**AIM OF THE EXERCISE**
Some lines in the data below hold the string "processed". Report how many, as a bare number.

**EXERCISE DATA**
_ _ _ _ _
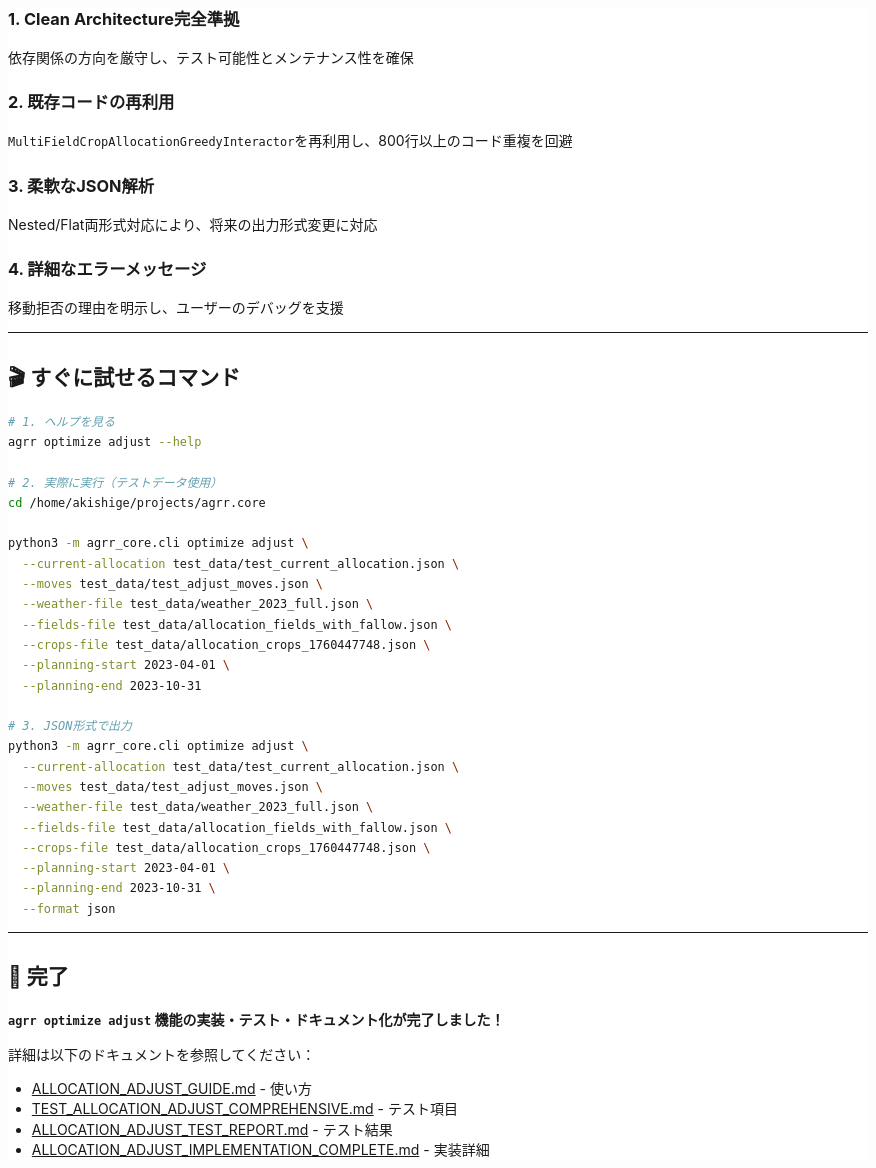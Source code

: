 ### 1. Clean Architecture完全準拠
依存関係の方向を厳守し、テスト可能性とメンテナンス性を確保

### 2. 既存コードの再利用
`MultiFieldCropAllocationGreedyInteractor`を再利用し、800行以上のコード重複を回避

### 3. 柔軟なJSON解析
Nested/Flat両形式対応により、将来の出力形式変更に対応

### 4. 詳細なエラーメッセージ
移動拒否の理由を明示し、ユーザーのデバッグを支援

---

## 🎬 すぐに試せるコマンド

```bash
# 1. ヘルプを見る
agrr optimize adjust --help

# 2. 実際に実行（テストデータ使用）
cd /home/akishige/projects/agrr.core

python3 -m agrr_core.cli optimize adjust \
  --current-allocation test_data/test_current_allocation.json \
  --moves test_data/test_adjust_moves.json \
  --weather-file test_data/weather_2023_full.json \
  --fields-file test_data/allocation_fields_with_fallow.json \
  --crops-file test_data/allocation_crops_1760447748.json \
  --planning-start 2023-04-01 \
  --planning-end 2023-10-31

# 3. JSON形式で出力
python3 -m agrr_core.cli optimize adjust \
  --current-allocation test_data/test_current_allocation.json \
  --moves test_data/test_adjust_moves.json \
  --weather-file test_data/weather_2023_full.json \
  --fields-file test_data/allocation_fields_with_fallow.json \
  --crops-file test_data/allocation_crops_1760447748.json \
  --planning-start 2023-04-01 \
  --planning-end 2023-10-31 \
  --format json
```

---

## 🎊 完了

**`agrr optimize adjust` 機能の実装・テスト・ドキュメント化が完了しました！**

詳細は以下のドキュメントを参照してください：
- [ALLOCATION_ADJUST_GUIDE.md](ALLOCATION_ADJUST_GUIDE.md) - 使い方
- [TEST_ALLOCATION_ADJUST_COMPREHENSIVE.md](TEST_ALLOCATION_ADJUST_COMPREHENSIVE.md) - テスト項目
- [ALLOCATION_ADJUST_TEST_REPORT.md](ALLOCATION_ADJUST_TEST_REPORT.md) - テスト結果
- [ALLOCATION_ADJUST_IMPLEMENTATION_COMPLETE.md](ALLOCATION_ADJUST_IMPLEMENTATION_COMPLETE.md) - 実装詳細


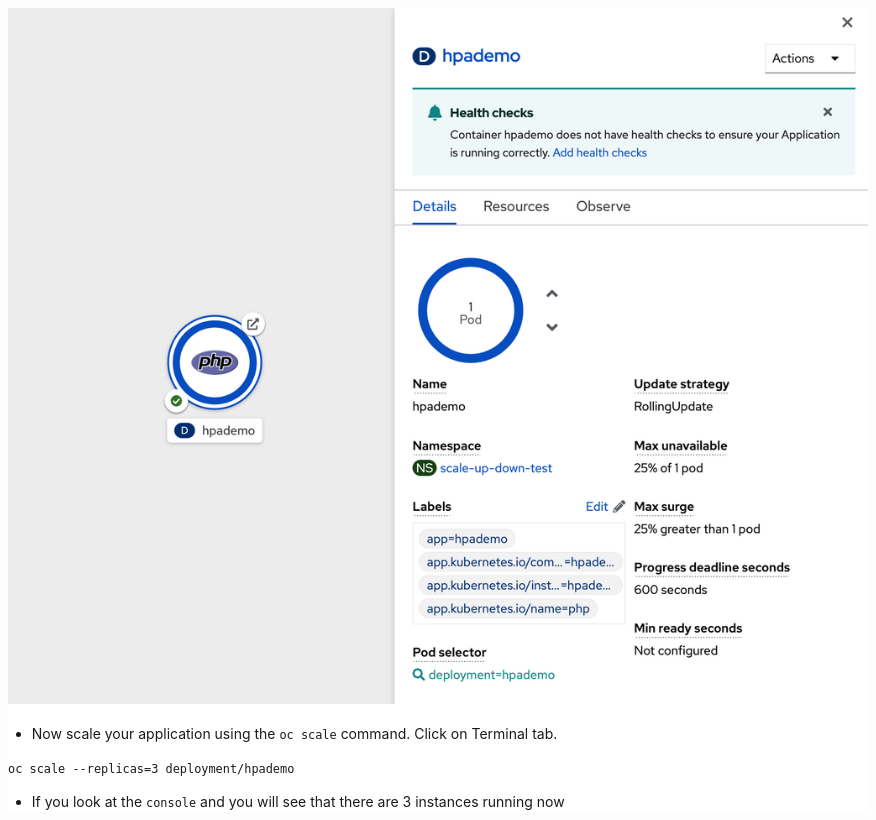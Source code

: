 ![HPA 3](./images/09/hpa-03.png)

* Now scale your application using the `oc scale` command.  Click on Terminal tab.
```execute
oc scale --replicas=3 deployment/hpademo                                                                                                            
```

* If you look at the `console` and you will see that there are 3 instances running now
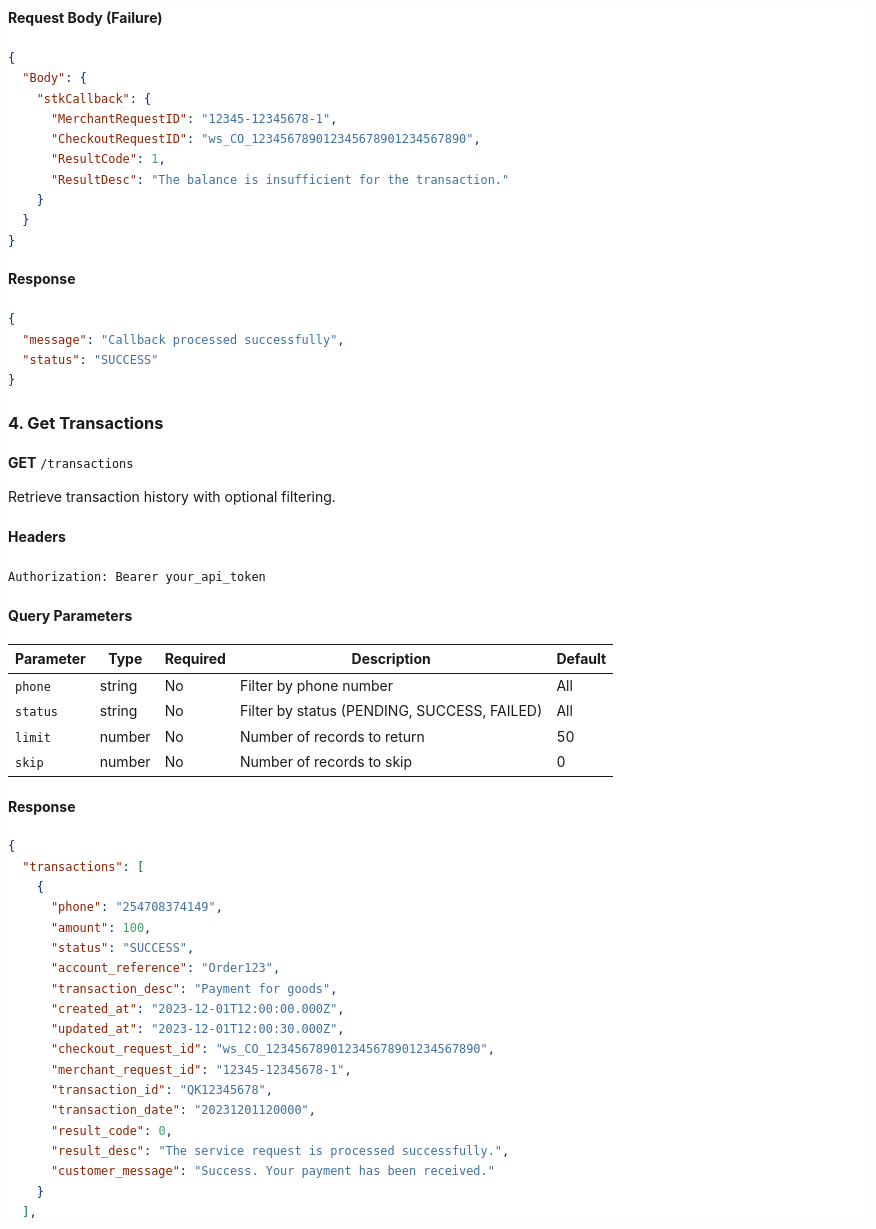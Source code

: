 #### Request Body (Failure)
```json
{
  "Body": {
    "stkCallback": {
      "MerchantRequestID": "12345-12345678-1",
      "CheckoutRequestID": "ws_CO_123456789012345678901234567890",
      "ResultCode": 1,
      "ResultDesc": "The balance is insufficient for the transaction."
    }
  }
}
```

#### Response
```json
{
  "message": "Callback processed successfully",
  "status": "SUCCESS"
}
```

### 4. Get Transactions

**GET** `/transactions`

Retrieve transaction history with optional filtering.

#### Headers
```
Authorization: Bearer your_api_token
```

#### Query Parameters

| Parameter | Type | Required | Description | Default |
|-----------|------|----------|-------------|---------|
| `phone` | string | No | Filter by phone number | All |
| `status` | string | No | Filter by status (PENDING, SUCCESS, FAILED) | All |
| `limit` | number | No | Number of records to return | 50 |
| `skip` | number | No | Number of records to skip | 0 |

#### Response
```json
{
  "transactions": [
    {
      "phone": "254708374149",
      "amount": 100,
      "status": "SUCCESS",
      "account_reference": "Order123",
      "transaction_desc": "Payment for goods",
      "created_at": "2023-12-01T12:00:00.000Z",
      "updated_at": "2023-12-01T12:00:30.000Z",
      "checkout_request_id": "ws_CO_123456789012345678901234567890",
      "merchant_request_id": "12345-12345678-1",
      "transaction_id": "QK12345678",
      "transaction_date": "20231201120000",
      "result_code": 0,
      "result_desc": "The service request is processed successfully.",
      "customer_message": "Success. Your payment has been received."
    }
  ],
```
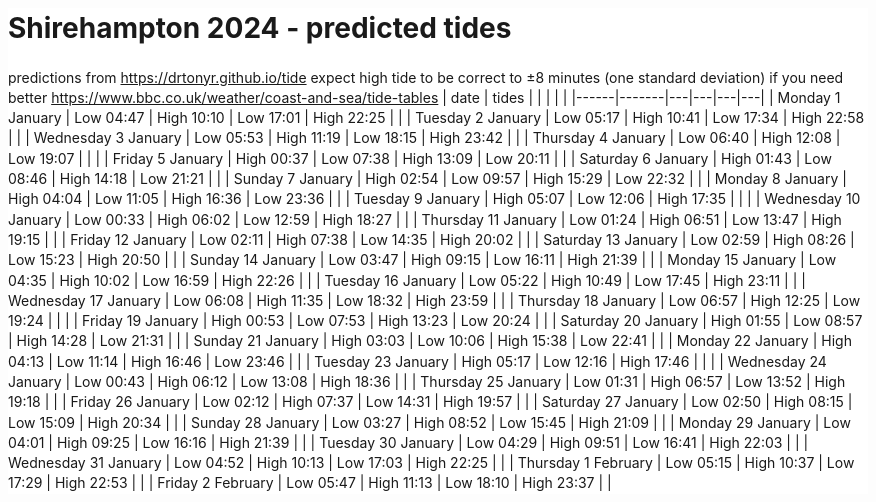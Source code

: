 # Shirehampton 2024 - predicted tides
predictions from https://drtonyr.github.io/tide
expect high tide to be correct to ±8 minutes (one standard deviation)
if you need better https://www.bbc.co.uk/weather/coast-and-sea/tide-tables
| date | tides |   |   |   |   |
|------|-------|---|---|---|---|
| Monday 1 January | Low 04:47 | High 10:10 | Low 17:01 | High 22:25 |  |
| Tuesday 2 January | Low 05:17 | High 10:41 | Low 17:34 | High 22:58 |  |
| Wednesday 3 January | Low 05:53 | High 11:19 | Low 18:15 | High 23:42 |  |
| Thursday 4 January | Low 06:40 | High 12:08 | Low 19:07 |  |  |
| Friday 5 January | High 00:37 | Low 07:38 | High 13:09 | Low 20:11 |  |
| Saturday 6 January | High 01:43 | Low 08:46 | High 14:18 | Low 21:21 |  |
| Sunday 7 January | High 02:54 | Low 09:57 | High 15:29 | Low 22:32 |  |
| Monday 8 January | High 04:04 | Low 11:05 | High 16:36 | Low 23:36 |  |
| Tuesday 9 January | High 05:07 | Low 12:06 | High 17:35 |  |  |
| Wednesday 10 January | Low 00:33 | High 06:02 | Low 12:59 | High 18:27 |  |
| Thursday 11 January | Low 01:24 | High 06:51 | Low 13:47 | High 19:15 |  |
| Friday 12 January | Low 02:11 | High 07:38 | Low 14:35 | High 20:02 |  |
| Saturday 13 January | Low 02:59 | High 08:26 | Low 15:23 | High 20:50 |  |
| Sunday 14 January | Low 03:47 | High 09:15 | Low 16:11 | High 21:39 |  |
| Monday 15 January | Low 04:35 | High 10:02 | Low 16:59 | High 22:26 |  |
| Tuesday 16 January | Low 05:22 | High 10:49 | Low 17:45 | High 23:11 |  |
| Wednesday 17 January | Low 06:08 | High 11:35 | Low 18:32 | High 23:59 |  |
| Thursday 18 January | Low 06:57 | High 12:25 | Low 19:24 |  |  |
| Friday 19 January | High 00:53 | Low 07:53 | High 13:23 | Low 20:24 |  |
| Saturday 20 January | High 01:55 | Low 08:57 | High 14:28 | Low 21:31 |  |
| Sunday 21 January | High 03:03 | Low 10:06 | High 15:38 | Low 22:41 |  |
| Monday 22 January | High 04:13 | Low 11:14 | High 16:46 | Low 23:46 |  |
| Tuesday 23 January | High 05:17 | Low 12:16 | High 17:46 |  |  |
| Wednesday 24 January | Low 00:43 | High 06:12 | Low 13:08 | High 18:36 |  |
| Thursday 25 January | Low 01:31 | High 06:57 | Low 13:52 | High 19:18 |  |
| Friday 26 January | Low 02:12 | High 07:37 | Low 14:31 | High 19:57 |  |
| Saturday 27 January | Low 02:50 | High 08:15 | Low 15:09 | High 20:34 |  |
| Sunday 28 January | Low 03:27 | High 08:52 | Low 15:45 | High 21:09 |  |
| Monday 29 January | Low 04:01 | High 09:25 | Low 16:16 | High 21:39 |  |
| Tuesday 30 January | Low 04:29 | High 09:51 | Low 16:41 | High 22:03 |  |
| Wednesday 31 January | Low 04:52 | High 10:13 | Low 17:03 | High 22:25 |  |
| Thursday 1 February | Low 05:15 | High 10:37 | Low 17:29 | High 22:53 |  |
| Friday 2 February | Low 05:47 | High 11:13 | Low 18:10 | High 23:37 |  |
_ _ _ _ _
**WRITTEN ANSWER**
2